[Items from a data source]
----
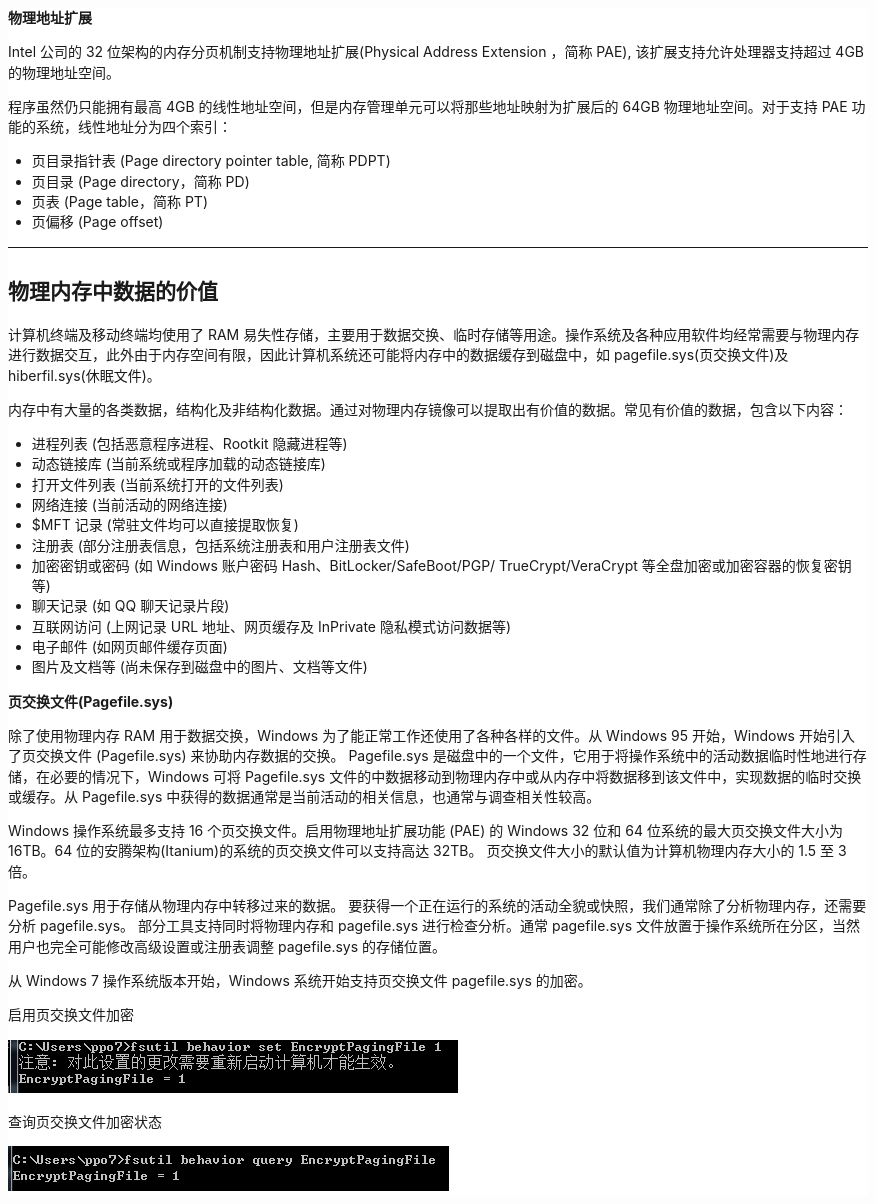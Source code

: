 **物理地址扩展**

Intel 公司的 32 位架构的内存分页机制支持物理地址扩展(Physical Address Extension ，简称 PAE), 该扩展支持允许处理器支持超过 4GB 的物理地址空间。

程序虽然仍只能拥有最高 4GB 的线性地址空间，但是内存管理单元可以将那些地址映射为扩展后的 64GB 物理地址空间。对于支持 PAE 功能的系统，线性地址分为四个索引：
- 页目录指针表 (Page directory pointer table, 简称 PDPT)
- 页目录 (Page directory，简称 PD)
- 页表 (Page table，简称 PT)
- 页偏移 (Page offset)

---

## 物理内存中数据的价值

计算机终端及移动终端均使用了 RAM 易失性存储，主要用于数据交换、临时存储等用途。操作系统及各种应用软件均经常需要与物理内存进行数据交互，此外由于内存空间有限，因此计算机系统还可能将内存中的数据缓存到磁盘中，如 pagefile.sys(页交换文件)及 hiberfil.sys(休眠文件)。

内存中有大量的各类数据，结构化及非结构化数据。通过对物理内存镜像可以提取出有价值的数据。常见有价值的数据，包含以下内容：
- 进程列表 (包括恶意程序进程、Rootkit 隐藏进程等)
- 动态链接库 (当前系统或程序加载的动态链接库)
- 打开文件列表 (当前系统打开的文件列表)
- 网络连接 (当前活动的网络连接)
- $MFT 记录 (常驻文件均可以直接提取恢复)
- 注册表 (部分注册表信息，包括系统注册表和用户注册表文件)
- 加密密钥或密码 (如 Windows 账户密码 Hash、BitLocker/SafeBoot/PGP/ TrueCrypt/VeraCrypt 等全盘加密或加密容器的恢复密钥等)
- 聊天记录 (如 QQ 聊天记录片段)
- 互联网访问 (上网记录 URL 地址、网页缓存及 InPrivate 隐私模式访问数据等)
- 电子邮件 (如网页邮件缓存页面)
- 图片及文档等 (尚未保存到磁盘中的图片、文档等文件)

**页交换文件(Pagefile.sys)**

除了使用物理内存 RAM 用于数据交换，Windows 为了能正常工作还使用了各种各样的文件。从 Windows 95 开始，Windows 开始引入了页交换文件 (Pagefile.sys) 来协助内存数据的交换。 Pagefile.sys 是磁盘中的一个文件，它用于将操作系统中的活动数据临时性地进行存储，在必要的情况下，Windows 可将 Pagefile.sys 文件的中数据移动到物理内存中或从内存中将数据移到该文件中，实现数据的临时交换或缓存。从 Pagefile.sys 中获得的数据通常是当前活动的相关信息，也通常与调查相关性较高。

Windows 操作系统最多支持 16 个页交换文件。启用物理地址扩展功能 (PAE) 的 Windows 32 位和 64 位系统的最大页交换文件大小为 16TB。64 位的安腾架构(Itanium)的系统的页交换文件可以支持高达 32TB。 页交换文件大小的默认值为计算机物理内存大小的 1.5 至 3 倍。

Pagefile.sys 用于存储从物理内存中转移过来的数据。 要获得一个正在运行的系统的活动全貌或快照，我们通常除了分析物理内存，还需要分析 pagefile.sys。 部分工具支持同时将物理内存和 pagefile.sys 进行检查分析。通常 pagefile.sys 文件放置于操作系统所在分区，当然用户也完全可能修改高级设置或注册表调整 pagefile.sys 的存储位置。

从 Windows 7 操作系统版本开始，Windows 系统开始支持页交换文件 pagefile.sys 的加密。

启用页交换文件加密

![](../../../assets/img/Develop/计算机基础/内存/2.png)

查询页交换文件加密状态

![](../../../assets/img/Develop/计算机基础/内存/3.png)
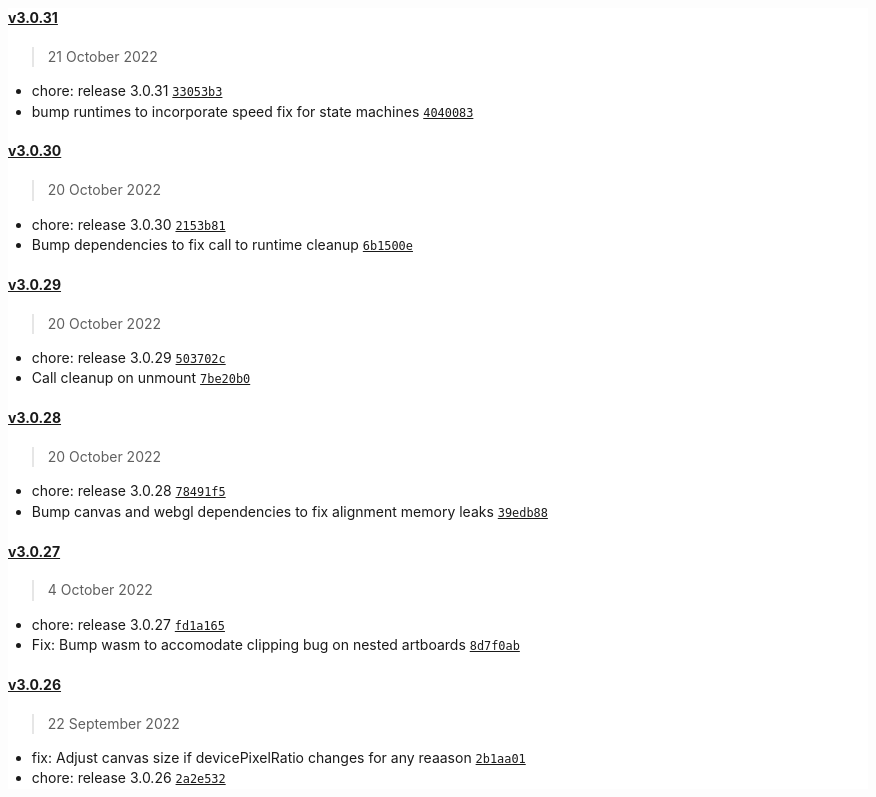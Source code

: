 #### [v3.0.31](https://github.com/rive-app/rive-react/compare/v3.0.30...v3.0.31)

> 21 October 2022

- chore: release 3.0.31 [`33053b3`](https://github.com/rive-app/rive-react/commit/33053b3b7f0ff6d99ce4383ecea1f031ccb587e0)
- bump runtimes to incorporate speed fix for state machines [`4040083`](https://github.com/rive-app/rive-react/commit/4040083d5a89510356e45433e5026664baf92a49)

#### [v3.0.30](https://github.com/rive-app/rive-react/compare/v3.0.29...v3.0.30)

> 20 October 2022

- chore: release 3.0.30 [`2153b81`](https://github.com/rive-app/rive-react/commit/2153b81e6b74d33d1e2f709291fad338dcbb85da)
- Bump dependencies to fix call to runtime cleanup [`6b1500e`](https://github.com/rive-app/rive-react/commit/6b1500e681ba8984d786eec4d414c4c8ad4b0268)

#### [v3.0.29](https://github.com/rive-app/rive-react/compare/v3.0.28...v3.0.29)

> 20 October 2022

- chore: release 3.0.29 [`503702c`](https://github.com/rive-app/rive-react/commit/503702cf1f963204e3519b9b3dbfea1bfa271d0a)
- Call cleanup on unmount [`7be20b0`](https://github.com/rive-app/rive-react/commit/7be20b0a874afab7f6a29122521f42c71a22aa51)

#### [v3.0.28](https://github.com/rive-app/rive-react/compare/v3.0.27...v3.0.28)

> 20 October 2022

- chore: release 3.0.28 [`78491f5`](https://github.com/rive-app/rive-react/commit/78491f5819b78b2e7435a2509e89fd3c672f3126)
- Bump canvas and webgl dependencies to fix alignment memory leaks [`39edb88`](https://github.com/rive-app/rive-react/commit/39edb88a19aaff478e4e9cbeeef58414f28fdb60)

#### [v3.0.27](https://github.com/rive-app/rive-react/compare/v3.0.26...v3.0.27)

> 4 October 2022

- chore: release 3.0.27 [`fd1a165`](https://github.com/rive-app/rive-react/commit/fd1a1653b13c2fd15f2862e6c372a27fd49acd00)
- Fix: Bump wasm to accomodate clipping bug on nested artboards [`8d7f0ab`](https://github.com/rive-app/rive-react/commit/8d7f0ab28c8aa6af3abe5269e7b8980cc1a8dbe7)

#### [v3.0.26](https://github.com/rive-app/rive-react/compare/v3.0.25...v3.0.26)

> 22 September 2022

- fix: Adjust canvas size if devicePixelRatio changes for any reaason [`2b1aa01`](https://github.com/rive-app/rive-react/commit/2b1aa01a87c14f71b980d160f6607edc12d3eed6)
- chore: release 3.0.26 [`2a2e532`](https://github.com/rive-app/rive-react/commit/2a2e53256401b6d7137db4b73c5901d587a888af)
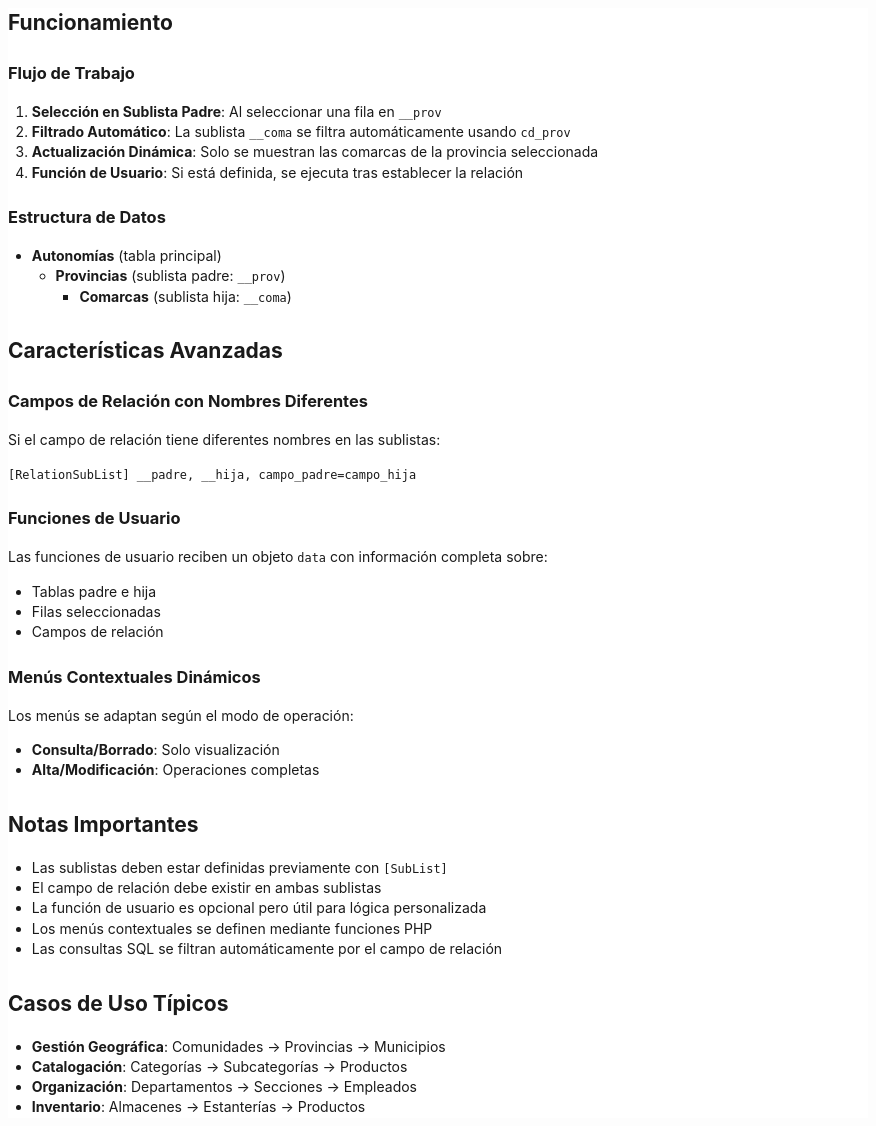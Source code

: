## Funcionamiento

### Flujo de Trabajo
1. **Selección en Sublista Padre**: Al seleccionar una fila en `__prov`
2. **Filtrado Automático**: La sublista `__coma` se filtra automáticamente usando `cd_prov`
3. **Actualización Dinámica**: Solo se muestran las comarcas de la provincia seleccionada
4. **Función de Usuario**: Si está definida, se ejecuta tras establecer la relación

### Estructura de Datos
- **Autonomías** (tabla principal)
  - **Provincias** (sublista padre: `__prov`)
    - **Comarcas** (sublista hija: `__coma`)

## Características Avanzadas

### Campos de Relación con Nombres Diferentes
Si el campo de relación tiene diferentes nombres en las sublistas:
```
[RelationSubList] __padre, __hija, campo_padre=campo_hija
```

### Funciones de Usuario
Las funciones de usuario reciben un objeto `data` con información completa sobre:
- Tablas padre e hija
- Filas seleccionadas
- Campos de relación

### Menús Contextuales Dinámicos
Los menús se adaptan según el modo de operación:
- **Consulta/Borrado**: Solo visualización
- **Alta/Modificación**: Operaciones completas

## Notas Importantes

- Las sublistas deben estar definidas previamente con `[SubList]`
- El campo de relación debe existir en ambas sublistas
- La función de usuario es opcional pero útil para lógica personalizada
- Los menús contextuales se definen mediante funciones PHP
- Las consultas SQL se filtran automáticamente por el campo de relación

## Casos de Uso Típicos

- **Gestión Geográfica**: Comunidades → Provincias → Municipios
- **Catalogación**: Categorías → Subcategorías → Productos  
- **Organización**: Departamentos → Secciones → Empleados
- **Inventario**: Almacenes → Estanterías → Productos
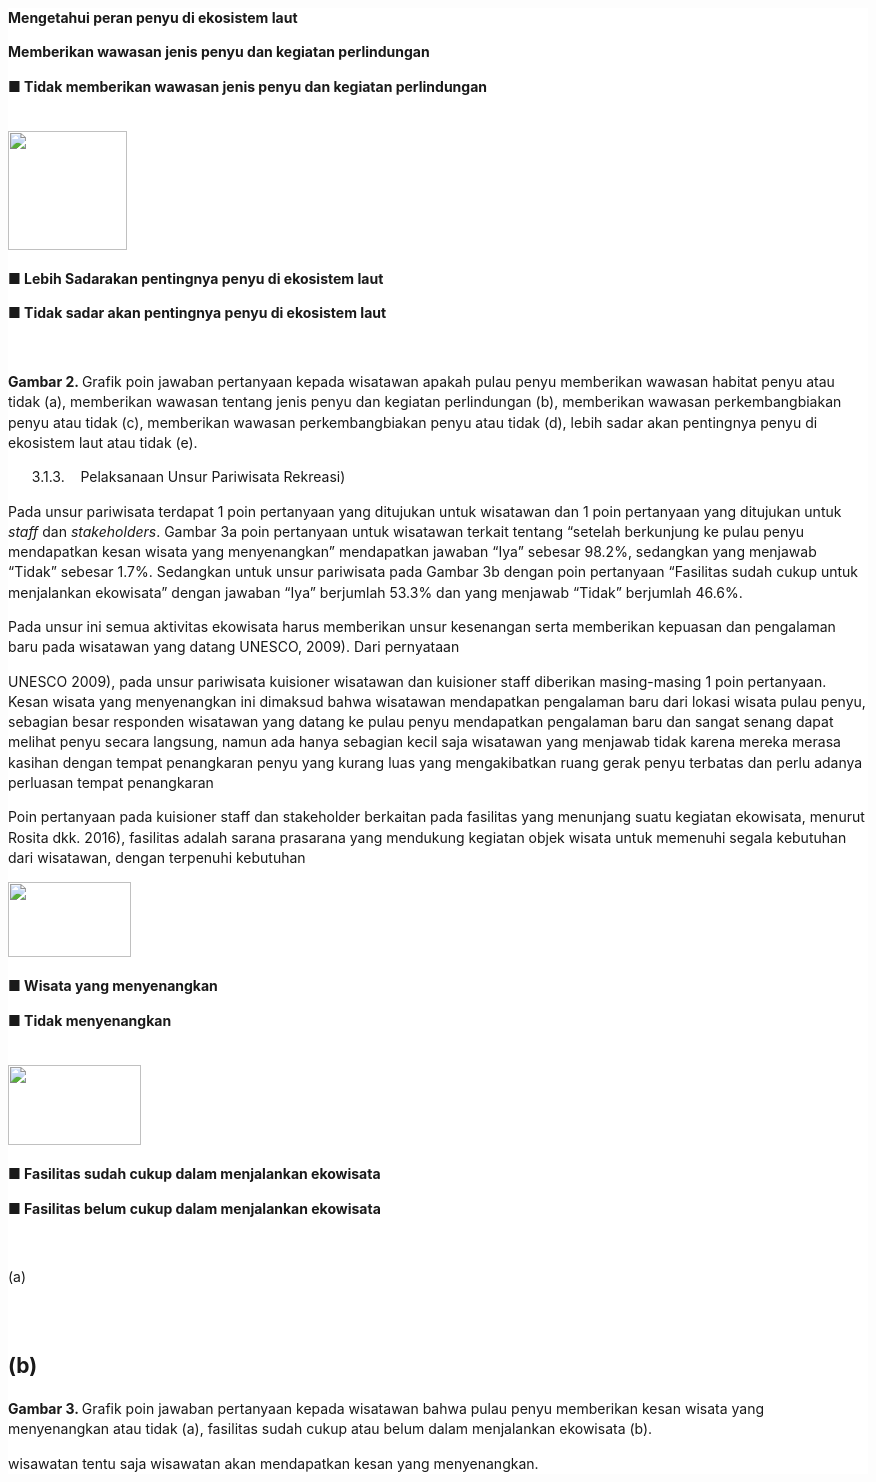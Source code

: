 <p><span class="font1" style="font-weight:bold;">Mengetahui peran penyu di ekosistem Iaut</span></p>
<p><span class="font1" style="font-weight:bold;">Memberikan wawasan jenis penyu dan kegiatan perlindungan</span></p>
<p><span class="font1" style="font-weight:bold;">■ Tidak memberikan wawasan jenis penyu dan kegiatan perlindungan</span></p>
</div><br clear="all">
<div><img src="https://jurnal.harianregional.com/media/51434-4.jpg" alt="" style="width:89pt;height:89pt;">
<p><span class="font1" style="font-weight:bold;">■ Lebih Sadarakan pentingnya penyu di ekosistem Iaut</span></p>
<p><span class="font1" style="font-weight:bold;">■ Tidak sadar akan pentingnya penyu di ekosistem Iaut</span></p>
</div><br clear="all">
<p><span class="font8" style="font-weight:bold;">Gambar 2. </span><span class="font8">Grafik poin jawaban pertanyaan kepada wisatawan apakah pulau penyu memberikan wawasan habitat penyu atau tidak (a), memberikan wawasan tentang jenis penyu dan kegiatan perlindungan (b), memberikan wawasan perkembangbiakan penyu atau tidak (c), memberikan wawasan perkembangbiakan penyu atau tidak (d), lebih sadar akan pentingnya penyu di ekosistem laut atau tidak (e).</span></p>
<ul style="list-style:none;"><li>
<p><span class="font9">3.1.3. &nbsp;&nbsp;&nbsp;Pelaksanaan Unsur Pariwisata Rekreasi)</span></p></li></ul>
<p><span class="font9">Pada unsur pariwisata terdapat 1 poin pertanyaan yang ditujukan untuk wisatawan dan 1 poin pertanyaan yang ditujukan untuk </span><span class="font9" style="font-style:italic;">staff</span><span class="font9"> dan </span><span class="font9" style="font-style:italic;">stakeholders</span><span class="font9">. Gambar 3a poin pertanyaan untuk wisatawan terkait tentang “setelah berkunjung ke pulau penyu mendapatkan kesan wisata yang menyenangkan” mendapatkan jawaban “Iya” sebesar 98.2%, sedangkan yang menjawab “Tidak” sebesar 1.7%. Sedangkan untuk unsur pariwisata pada Gambar 3b dengan poin pertanyaan “Fasilitas sudah cukup untuk menjalankan ekowisata” dengan jawaban “Iya” berjumlah 53.3% dan yang menjawab “Tidak” berjumlah 46.6%.</span></p>
<p><span class="font9">Pada unsur ini semua aktivitas ekowisata harus memberikan unsur kesenangan serta memberikan kepuasan dan pengalaman baru pada wisatawan yang datang UNESCO, 2009). Dari pernyataan</span></p>
<p><span class="font9">UNESCO 2009), pada unsur pariwisata kuisioner wisatawan dan kuisioner staff diberikan masing-masing 1 poin pertanyaan. Kesan wisata yang menyenangkan ini dimaksud bahwa wisatawan mendapatkan pengalaman baru dari lokasi wisata pulau penyu, sebagian besar responden wisatawan yang datang ke pulau penyu mendapatkan pengalaman baru dan sangat senang dapat melihat penyu secara langsung, namun ada hanya sebagian kecil saja wisatawan yang menjawab tidak karena mereka merasa kasihan dengan tempat penangkaran penyu yang kurang luas yang mengakibatkan ruang gerak penyu terbatas dan perlu adanya perluasan tempat penangkaran</span></p>
<p><span class="font9">Poin pertanyaan pada kuisioner staff dan stakeholder berkaitan pada fasilitas yang menunjang suatu kegiatan ekowisata, menurut Rosita dkk. 2016), fasilitas adalah sarana prasarana yang mendukung kegiatan objek wisata untuk memenuhi segala kebutuhan dari wisatawan, dengan terpenuhi kebutuhan</span></p>
<div><img src="https://jurnal.harianregional.com/media/51434-5.jpg" alt="" style="width:92pt;height:56pt;">
<p><span class="font1" style="font-weight:bold;">■ Wisata yang menyenangkan</span></p>
<p><span class="font1" style="font-weight:bold;">■ Tidak menyenangkan</span></p>
</div><br clear="all">
<div><img src="https://jurnal.harianregional.com/media/51434-6.jpg" alt="" style="width:100pt;height:60pt;">
<p><span class="font0" style="font-weight:bold;">■ Fasilitas sudah cukup dalam menjalankan ekowisata</span></p>
<p><span class="font0" style="font-weight:bold;">■ Fasilitas belum cukup dalam menjalankan ekowisata</span></p>
</div><br clear="all">
<div>
<p><span class="font5">(a)</span></p>
</div><br clear="all"><a name="caption2"></a>
<h2><a name="bookmark18"></a><span class="font5"><a name="bookmark19"></a>(b)</span></h2>
<p><span class="font8" style="font-weight:bold;">Gambar 3. </span><span class="font8">Grafik poin jawaban pertanyaan kepada wisatawan bahwa pulau penyu memberikan kesan wisata yang menyenangkan atau tidak (a), fasilitas sudah cukup atau belum dalam menjalankan ekowisata (b).</span></p>
<p><span class="font9">wisawatan tentu saja wisawatan akan mendapatkan kesan yang menyenangkan.</span></p>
----
> **Work order**
Go back to the lines above and output, exactly as they stand, the ones from the line containing "## Casos de Uso Típicos" to the line containing "peran penyu di ekosistem Iaut</span></p>". Leave all pictures behind.

> **Exercise answer**
## Casos de Uso Típicos

- **Gestión Geográfica**: Comunidades → Provincias → Municipios
- **Catalogación**: Categorías → Subcategorías → Productos  
- **Organización**: Departamentos → Secciones → Empleados
- **Inventario**: Almacenes → Estanterías → Productos
Source code

: <p><span class="font1" style="font-weight:bold;">Mengetahui peran penyu di ekosistem Iaut</span></p>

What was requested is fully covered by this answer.